The Art of Letting Go: How to Make Change in Your Life

Photo by Sorin Sîrbu on Unsplash

Photo by Sorin Sîrbu on Unsplash

“Let’s GOOOO!”
I often yell that at myself at times when I feel I’ve procrastinated on something for too long, when I’ve gotten fed up with being stuck in the same place and want to feel the satisfaction of change. In my younger days, that “let’s go” feeling motivated me to study hard and go to college—it was a way to escape debilitating poverty and pain at home. As an adult, that “let’s go” feeling motivated me to start exercising—it was a way to defeat the negative self-image I held about my body. All in all, one “let’s go” moment or another has led me to tweak habits, modify the way I treat people, revamp the way I treat myself, or revise what behavior I’m willing to accept from others. Every major shift can be traced back to some point in my life where I said to myself, “Enough is enough: either make it real, or stop thinking about it. Let’s go.”
You’ve procrastinated long enough, too, haven’t you? There’s something that you’re dying to change, and you think that you can’t advance until that change happens. You might fantasize about the change repeatedly, but feel the sting of life snapping you back to reality; or maybe you have taken some active steps to materialize the change, only to see results fall short of what you’d hoped.  
If you are that person, read on. The following words might sound cheesy, but they capture what could be the answer to your dilemma: you can’t spell “let’s go” without “let go.” In other words, just as there are desires, spaces, and people calling you to evolve toward your goals, there are also fears, obstacles and insecurities telling you to remain safely where you are.  It’s time to identify those roadblocks, and start letting them go.

The first and most important thing to let go, but often the most difficult, is what author Lauren Sandler calls the American Nightmare: the idea that your happiness is always just around the bend. We get conditioned from birth to think that we’re deficient as we are right now, that we need more money, another person, better credentials, a “something else,” to make us whole. Before we know it, we end up sacrificing large chunks of our limited time on this earth scrambling to land at some destination, some checking account balance, or some title or relationship that we think completes us, only to realize when we get there that we still want more. As Sandler aptly puts it: “This dream of arriving at some destination of deep fulfillment… is often no more than that: a dream.” 

As long as you think your happiness exists anywhere outside of you, then you won’t have it. Today, let go of the illusion that you are lacking something. Let go of all those things you wish you had, and refocus that energy into better loving the things you already do have. Gratitude precedes growth. You’ll find that loving who you are, where you are, and what you have, just as it all exists in this moment, is the critical first step to building something better. From this starting point, the changes you make will become acts of self-love (“I’m exercising because my body is a gift and I enjoy taking care of it”) rather than acts of self-hate (“I’m exercising because I’m overweight and need to look better”). Change works best when it is something you willingly choose out of love, not when it’s something forced upon you by fear and insecurity. 

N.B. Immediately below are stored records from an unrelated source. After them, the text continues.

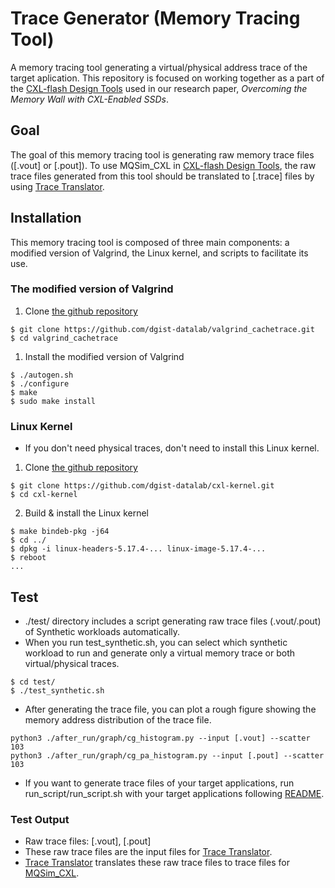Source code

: # Trace Generator (Memory Tracing Tool)
A memory tracing tool generating a virtual/physical address trace of the target aplication.
This repository is focused on working together as a part of the [CXL-flash Design Tools](https://github.com/spypaul/MQSim_CXL) used in our research paper, _Overcoming the Memory Wall with CXL-Enabled SSDs_.

## Goal
The goal of this memory tracing tool is generating raw memory trace files ([.vout] or [.pout]). 
To use MQSim_CXL in [CXL-flash Design Tools](https://github.com/spypaul/MQSim_CXL), the raw trace files generated from this tool should be translated to [.trace] files by using [Trace Translator](https://github.com/spypaul/trace_translation).

## Installation
This memory tracing tool is composed of three main components: a modified version of Valgrind, the Linux kernel, and scripts to facilitate its use. 

### The modified version of Valgrind
1. Clone [the github repository](https://github.com/dgist-datalab/valgrind_cachetrace/tree/040053890262abac1b504bbd5cd9ace8e2261a4e)
```
$ git clone https://github.com/dgist-datalab/valgrind_cachetrace.git
$ cd valgrind_cachetrace
```
1. Install the modified version of Valgrind
```
$ ./autogen.sh
$ ./configure
$ make
$ sudo make install
```

### Linux Kernel
* If you don't need physical traces, don't need to install this Linux kernel.
1. Clone [the github repository](https://github.com/dgist-datalab/cxl-kernel/tree/220990494efb831170a0dd60b45bd8afeea2d023)
```
$ git clone https://github.com/dgist-datalab/cxl-kernel.git
$ cd cxl-kernel
```
2. Build & install the Linux kernel
```
$ make bindeb-pkg -j64
$ cd ../
$ dpkg -i linux-headers-5.17.4-... linux-image-5.17.4-... 
$ reboot
...
```

## Test 
* ./test/ directory includes a script generating raw trace files (.vout/.pout) of Synthetic workloads automatically.
* When you run test_synthetic.sh, you can select which synthetic workload to run and generate only a virtual memory trace or both virtual/physical traces.
```
$ cd test/
$ ./test_synthetic.sh
```
* After generating the trace file, you can plot a rough figure showing the memory address distribution of the trace file.
```
python3 ./after_run/graph/cg_histogram.py --input [.vout] --scatter 103
python3 ./after_run/graph/cg_pa_histogram.py --input [.pout] --scatter 103
```

* If you want to generate trace files of your target applications, run run_script/run_script.sh with your target applications following [README](https://github.com/dgist-datalab/trace_generator/tree/main/run_script).

### Test Output
* Raw trace files: [.vout], [.pout]
* These raw trace files are the input files for [Trace Translator](https://github.com/spypaul/trace_translation).
* [Trace Translator](https://github.com/spypaul/trace_translation) translates these raw trace files to trace files for [MQSim_CXL](https://github.com/spypaul/MQSim_CXL).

If you’re anything like me, you might also be holding on too tightly to excuses. And man, oh man, did I have excuses. Especially if you are someone who’s been wounded by disappointment in the past, or have felt blindsided or sucker-punched by life, it can be easy to justify your decision to remain in the comfort zone. I just don’t have the time. I’m not prepared. It’s too early or too late to make my move now—tomorrow’s better.  There are any number of rationales we can dream up to validate our stagnation. When we examine these rationales closely, calmly, and without judgment, however, we often find that they’re nothing more than self-sabotage: we are choosing the certainty of failure over the uncertainty of success. Don’t let your thirst for stability become a cage. If you know those excuses are holding you back, thank them for the lessons they’ve taught you, and quietly let them go.

At bottom, I changed because there was a part of me that wanted better for me. There was an internal voice that cheered me on and encouraged me to keep trying no matter what. There’s a part of you like that, too. It’s the part of you that reminds you to have confidence in your abilities even when you have reasons to doubt yourself. It’s the part of you that fantasizes of one day looking back at what once seemed like an impossible goal and casually saying, “I did that.” It’s the part of you that is proud of the person you’ve become, and is excited about the person you can still be.  

Change begins when you start listening to that part of you, when you still the fears and preoccupations long enough to hear that self-encouraging, self-loving and self-affirming voice in your heart. When we take a moment to bask in stillness, when we quiet our minds for long enough, our hearts often choose those moments to share a sweet, familiar message:

“I have something new for you, and it’s going to be better than anything you could imagine. Let’s go.”